The Laird's Captive Wife(82)
In helpless anger Ashlynn could only watch as a horseman swept alongside and seized her reins. She heard shouts and then both horses were pulled to a plunging halt. Moments later she was surrounded. Only then did she realise what it was that been eluding her: the costumes might have disguised their identity from a distance but the cropped hair marked them immediately as Normans. Wild-eyed she looked around and saw with rising horror that Jeannie had been taken too. The other women were unmolested and fast disappearing into the distance. Then a man’s voice broke into her consciousness and her stomach lurched as she recognised the speaker. De Vardes! For a second he favoured her with a gloating smile before turning his attention to her companion.
‘Tell McAlpin that if he wants his wife back he must win her in single combat.’
Jeannie’s face was pale but her dark eyes flashed fury. ‘Against whom?’
‘He’ll know.’
‘Where?’
‘The circle of standing stones beyond Glengarron. Tomorrow at dawn. He’s to come alone.’
‘No! Don’t do it!’ Ashlynn broke in. ‘Tell him to stay away!’
‘You’d better pray he doesn’t, my lady,’ replied De Vardes. ‘Otherwise we’ll return you to him a piece at a time.’ He looked back at Jeannie. ‘Just deliver the message.’
‘I’ll deliver it,’ she replied. ‘I’ll tell you something too: if you harm Lady Ashlynn there won’t be a corner of hell for you to hide in after.’
‘The lady will not be harmed, so long as McAlpin does as he’s told. However, any attempt to follow us now will result in me cutting her throat the moment we sight pursuit.’
With that he jerked his head at the man holding the reins of her palfrey. He relinquished his hold. Jeannie threw Ashlynn an eloquent anguished look and then reluctantly turned her horse and rode away towards the wood. For a moment De Vardes watched her go. Then he brought his mount alongside Ashlynn’s. Without a word he pulled the reins from her grasp and drew them over Steorra’s head. Then, he led her away.
* * *
Iain heard his sister in expressionless silence, his eyes like iced flint in the pallor of his face. Beside him Ban turned white. All around them the others fell silent too as they listened to the message, every countenance registering anger and disbelief.

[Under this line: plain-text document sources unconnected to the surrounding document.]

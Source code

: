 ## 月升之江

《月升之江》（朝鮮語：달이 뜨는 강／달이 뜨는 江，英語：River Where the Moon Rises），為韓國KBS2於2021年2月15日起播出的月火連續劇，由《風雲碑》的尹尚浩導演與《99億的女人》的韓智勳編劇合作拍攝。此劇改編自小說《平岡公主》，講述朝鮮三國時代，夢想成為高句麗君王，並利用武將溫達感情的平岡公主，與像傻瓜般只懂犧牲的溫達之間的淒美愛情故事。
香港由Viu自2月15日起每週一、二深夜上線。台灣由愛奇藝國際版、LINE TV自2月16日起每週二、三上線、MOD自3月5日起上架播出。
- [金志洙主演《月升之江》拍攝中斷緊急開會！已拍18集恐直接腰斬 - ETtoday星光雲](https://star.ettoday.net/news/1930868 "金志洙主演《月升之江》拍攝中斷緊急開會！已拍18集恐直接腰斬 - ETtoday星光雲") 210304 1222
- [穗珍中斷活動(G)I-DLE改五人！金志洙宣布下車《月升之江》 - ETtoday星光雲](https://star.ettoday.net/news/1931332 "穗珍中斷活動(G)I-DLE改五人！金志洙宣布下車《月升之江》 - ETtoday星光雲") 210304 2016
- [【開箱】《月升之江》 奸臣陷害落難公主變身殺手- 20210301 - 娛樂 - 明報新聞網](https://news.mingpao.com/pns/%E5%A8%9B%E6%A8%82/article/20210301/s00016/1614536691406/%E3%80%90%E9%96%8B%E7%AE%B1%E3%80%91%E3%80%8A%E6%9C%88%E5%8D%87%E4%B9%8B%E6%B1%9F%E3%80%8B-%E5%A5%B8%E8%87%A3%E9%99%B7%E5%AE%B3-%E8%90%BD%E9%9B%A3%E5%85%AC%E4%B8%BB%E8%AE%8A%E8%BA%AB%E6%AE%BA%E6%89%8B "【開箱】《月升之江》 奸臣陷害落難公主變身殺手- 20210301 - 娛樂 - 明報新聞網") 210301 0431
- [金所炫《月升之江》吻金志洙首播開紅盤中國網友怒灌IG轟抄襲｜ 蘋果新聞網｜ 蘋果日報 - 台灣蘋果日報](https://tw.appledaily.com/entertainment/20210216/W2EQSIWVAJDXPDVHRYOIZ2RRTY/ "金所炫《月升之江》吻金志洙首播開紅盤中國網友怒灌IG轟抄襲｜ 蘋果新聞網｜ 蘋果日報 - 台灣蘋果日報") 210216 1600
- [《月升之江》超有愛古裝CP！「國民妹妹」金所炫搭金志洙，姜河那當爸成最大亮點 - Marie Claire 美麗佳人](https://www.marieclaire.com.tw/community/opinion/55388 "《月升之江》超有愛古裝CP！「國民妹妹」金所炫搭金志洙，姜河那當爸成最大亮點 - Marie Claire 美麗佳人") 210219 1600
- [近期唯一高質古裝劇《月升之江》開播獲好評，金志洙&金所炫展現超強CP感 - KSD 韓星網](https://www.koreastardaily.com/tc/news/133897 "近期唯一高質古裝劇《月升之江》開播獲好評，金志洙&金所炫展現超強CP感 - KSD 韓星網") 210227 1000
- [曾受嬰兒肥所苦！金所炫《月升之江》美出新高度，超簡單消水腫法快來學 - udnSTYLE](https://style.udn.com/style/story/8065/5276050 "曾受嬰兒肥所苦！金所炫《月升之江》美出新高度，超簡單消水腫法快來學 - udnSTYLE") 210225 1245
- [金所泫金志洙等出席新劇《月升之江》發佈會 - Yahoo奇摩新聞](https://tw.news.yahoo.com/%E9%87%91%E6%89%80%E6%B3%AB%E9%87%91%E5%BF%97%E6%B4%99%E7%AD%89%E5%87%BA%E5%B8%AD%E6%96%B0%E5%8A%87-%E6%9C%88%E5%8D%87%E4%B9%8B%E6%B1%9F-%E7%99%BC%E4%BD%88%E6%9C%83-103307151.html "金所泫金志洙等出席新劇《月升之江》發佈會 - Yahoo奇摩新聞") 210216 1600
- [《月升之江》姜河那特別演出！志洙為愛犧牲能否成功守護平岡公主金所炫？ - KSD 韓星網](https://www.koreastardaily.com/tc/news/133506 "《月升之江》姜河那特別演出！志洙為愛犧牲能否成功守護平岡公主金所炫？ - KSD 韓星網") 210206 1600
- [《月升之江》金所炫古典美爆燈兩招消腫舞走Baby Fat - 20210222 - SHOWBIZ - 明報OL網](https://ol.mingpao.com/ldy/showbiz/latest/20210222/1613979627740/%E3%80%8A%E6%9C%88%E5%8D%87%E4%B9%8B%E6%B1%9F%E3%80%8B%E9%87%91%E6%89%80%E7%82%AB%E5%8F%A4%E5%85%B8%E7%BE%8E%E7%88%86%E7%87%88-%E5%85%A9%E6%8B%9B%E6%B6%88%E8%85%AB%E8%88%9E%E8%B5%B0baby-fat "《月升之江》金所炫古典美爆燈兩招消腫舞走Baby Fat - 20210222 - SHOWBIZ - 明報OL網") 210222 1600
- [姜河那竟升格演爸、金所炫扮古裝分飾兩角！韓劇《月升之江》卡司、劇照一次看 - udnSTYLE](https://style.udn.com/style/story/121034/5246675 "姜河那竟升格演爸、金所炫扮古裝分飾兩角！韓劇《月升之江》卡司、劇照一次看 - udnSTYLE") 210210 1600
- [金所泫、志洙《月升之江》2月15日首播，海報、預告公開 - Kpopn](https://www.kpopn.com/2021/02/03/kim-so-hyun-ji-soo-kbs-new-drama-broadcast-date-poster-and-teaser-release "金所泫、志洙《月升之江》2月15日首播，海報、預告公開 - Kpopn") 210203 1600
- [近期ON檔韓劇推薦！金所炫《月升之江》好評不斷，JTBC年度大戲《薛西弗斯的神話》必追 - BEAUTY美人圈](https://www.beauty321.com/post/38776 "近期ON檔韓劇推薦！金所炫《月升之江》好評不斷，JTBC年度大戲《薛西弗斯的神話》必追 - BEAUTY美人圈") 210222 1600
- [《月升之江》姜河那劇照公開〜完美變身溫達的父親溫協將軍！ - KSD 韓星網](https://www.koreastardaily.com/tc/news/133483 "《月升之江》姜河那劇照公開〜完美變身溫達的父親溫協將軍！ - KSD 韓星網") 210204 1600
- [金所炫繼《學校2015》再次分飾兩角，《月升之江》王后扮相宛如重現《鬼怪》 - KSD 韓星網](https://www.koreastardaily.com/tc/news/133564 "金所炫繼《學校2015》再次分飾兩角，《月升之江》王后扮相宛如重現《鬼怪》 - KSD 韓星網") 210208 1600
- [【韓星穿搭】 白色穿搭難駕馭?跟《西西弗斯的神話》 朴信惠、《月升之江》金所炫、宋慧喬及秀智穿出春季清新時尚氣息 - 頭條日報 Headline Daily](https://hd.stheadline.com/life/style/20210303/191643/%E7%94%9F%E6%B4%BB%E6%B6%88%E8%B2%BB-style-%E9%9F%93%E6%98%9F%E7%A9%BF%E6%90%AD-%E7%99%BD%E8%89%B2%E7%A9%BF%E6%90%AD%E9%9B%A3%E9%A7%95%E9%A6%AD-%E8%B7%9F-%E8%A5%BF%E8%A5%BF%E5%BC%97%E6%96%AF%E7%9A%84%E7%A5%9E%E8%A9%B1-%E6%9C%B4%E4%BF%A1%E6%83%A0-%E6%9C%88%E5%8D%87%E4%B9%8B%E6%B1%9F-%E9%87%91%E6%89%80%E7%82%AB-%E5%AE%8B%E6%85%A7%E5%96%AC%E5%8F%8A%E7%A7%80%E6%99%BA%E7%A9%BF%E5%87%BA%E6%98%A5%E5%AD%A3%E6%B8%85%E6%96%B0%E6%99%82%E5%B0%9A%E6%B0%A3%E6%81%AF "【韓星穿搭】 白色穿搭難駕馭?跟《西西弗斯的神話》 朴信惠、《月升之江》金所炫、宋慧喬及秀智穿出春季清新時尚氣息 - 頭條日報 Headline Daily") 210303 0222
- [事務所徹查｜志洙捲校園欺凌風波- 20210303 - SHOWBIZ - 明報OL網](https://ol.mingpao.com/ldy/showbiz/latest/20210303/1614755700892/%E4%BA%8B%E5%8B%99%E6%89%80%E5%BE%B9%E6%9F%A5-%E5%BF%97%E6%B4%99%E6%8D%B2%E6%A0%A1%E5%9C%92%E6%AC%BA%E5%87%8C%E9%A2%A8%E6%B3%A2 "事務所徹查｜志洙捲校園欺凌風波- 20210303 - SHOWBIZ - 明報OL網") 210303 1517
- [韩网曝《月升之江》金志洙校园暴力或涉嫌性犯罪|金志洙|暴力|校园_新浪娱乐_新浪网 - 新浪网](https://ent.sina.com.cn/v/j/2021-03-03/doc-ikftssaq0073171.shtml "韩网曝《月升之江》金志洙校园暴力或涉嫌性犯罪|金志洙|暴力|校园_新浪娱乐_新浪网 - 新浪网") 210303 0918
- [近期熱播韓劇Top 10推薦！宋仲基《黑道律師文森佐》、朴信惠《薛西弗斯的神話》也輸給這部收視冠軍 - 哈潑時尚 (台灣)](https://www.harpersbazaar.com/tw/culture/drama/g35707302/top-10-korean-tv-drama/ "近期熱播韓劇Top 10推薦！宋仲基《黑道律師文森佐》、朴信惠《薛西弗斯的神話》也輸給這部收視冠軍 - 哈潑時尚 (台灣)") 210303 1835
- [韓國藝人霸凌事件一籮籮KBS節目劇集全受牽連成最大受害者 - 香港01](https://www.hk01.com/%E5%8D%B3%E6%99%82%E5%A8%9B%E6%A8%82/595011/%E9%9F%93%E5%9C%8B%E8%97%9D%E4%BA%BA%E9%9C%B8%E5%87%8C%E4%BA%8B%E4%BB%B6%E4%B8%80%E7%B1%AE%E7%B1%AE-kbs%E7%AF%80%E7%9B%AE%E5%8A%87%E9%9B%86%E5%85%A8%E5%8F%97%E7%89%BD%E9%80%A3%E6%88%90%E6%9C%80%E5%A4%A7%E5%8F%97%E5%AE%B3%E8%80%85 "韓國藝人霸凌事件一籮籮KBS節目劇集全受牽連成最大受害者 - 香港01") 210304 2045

‘He said you’d know your opponent,’ Jeannie went on. ‘What did he mean? Who is it, Iain?’
‘Fitzurse.’
‘Dear God, not he.’
‘The same.’
Ban shot him a piercing look. ‘Fitzurse! Was not he the man responsible for the destruction of Heslingfield?’
‘Aye, he was.’
‘You know him by more than repute, I think.’
‘Aye, I do, and but for circumstances I’d have slain him long since. But he’ll not escape again. This time I’ll rid this earth of him once and for all.’
‘What are you going to do?’ asked Dougal.
‘Meet him. What else?’
With that he turned his horse for home. For a moment they watched him go, then gathered their wits and set off in his wake, silent and grim-faced.
Iain rode mechanically, his mind elsewhere and his gut knotted with cold rage. Eight years rolled away, to another day and another hunt. Two women he had loved; two women taken from him by the same man. This time however, there was going to be a different outcome. He had once thought that he could never love again, a mistaken belief if ever there was one. It was a love hard earned but all he could see now was Ashlynn’s face. Eloise had been the glorious passion of his youth, a wonderful romantic dream whose beauty would remain with him always. This was different again, a love found in maturity, slower to grow but engendering a deep and lasting need, an emotion that engaged mind, body and spirit. His love for Ashlynn had made him whole again. With her image came the knowledge that this wasn’t just about settling an old score now, it was about his reason for living and his hopes of a future.
* * *
The swift pace brought them back to Glengarron an hour later. Within a very short time of their return everyone at Dark Mount knew what had happened and the atmosphere so cheerful before became brooding and angry. The insult to the laird was an insult to them all. However, it was Ban whom Jeanne watched now, not her brother. The young man’s face was so white it looked bloodless. Guessing only too well at the thoughts behind, she laid a gentle hand on his arm.
‘Have no fear,’ she said, ‘we’ll get her back.’
‘Aye, but alive or dead, my lady?’ he replied.
‘Fitzurse will not harm her,’ said Iain. ‘She’s too valuable to him alive. He means to use her to get to me.’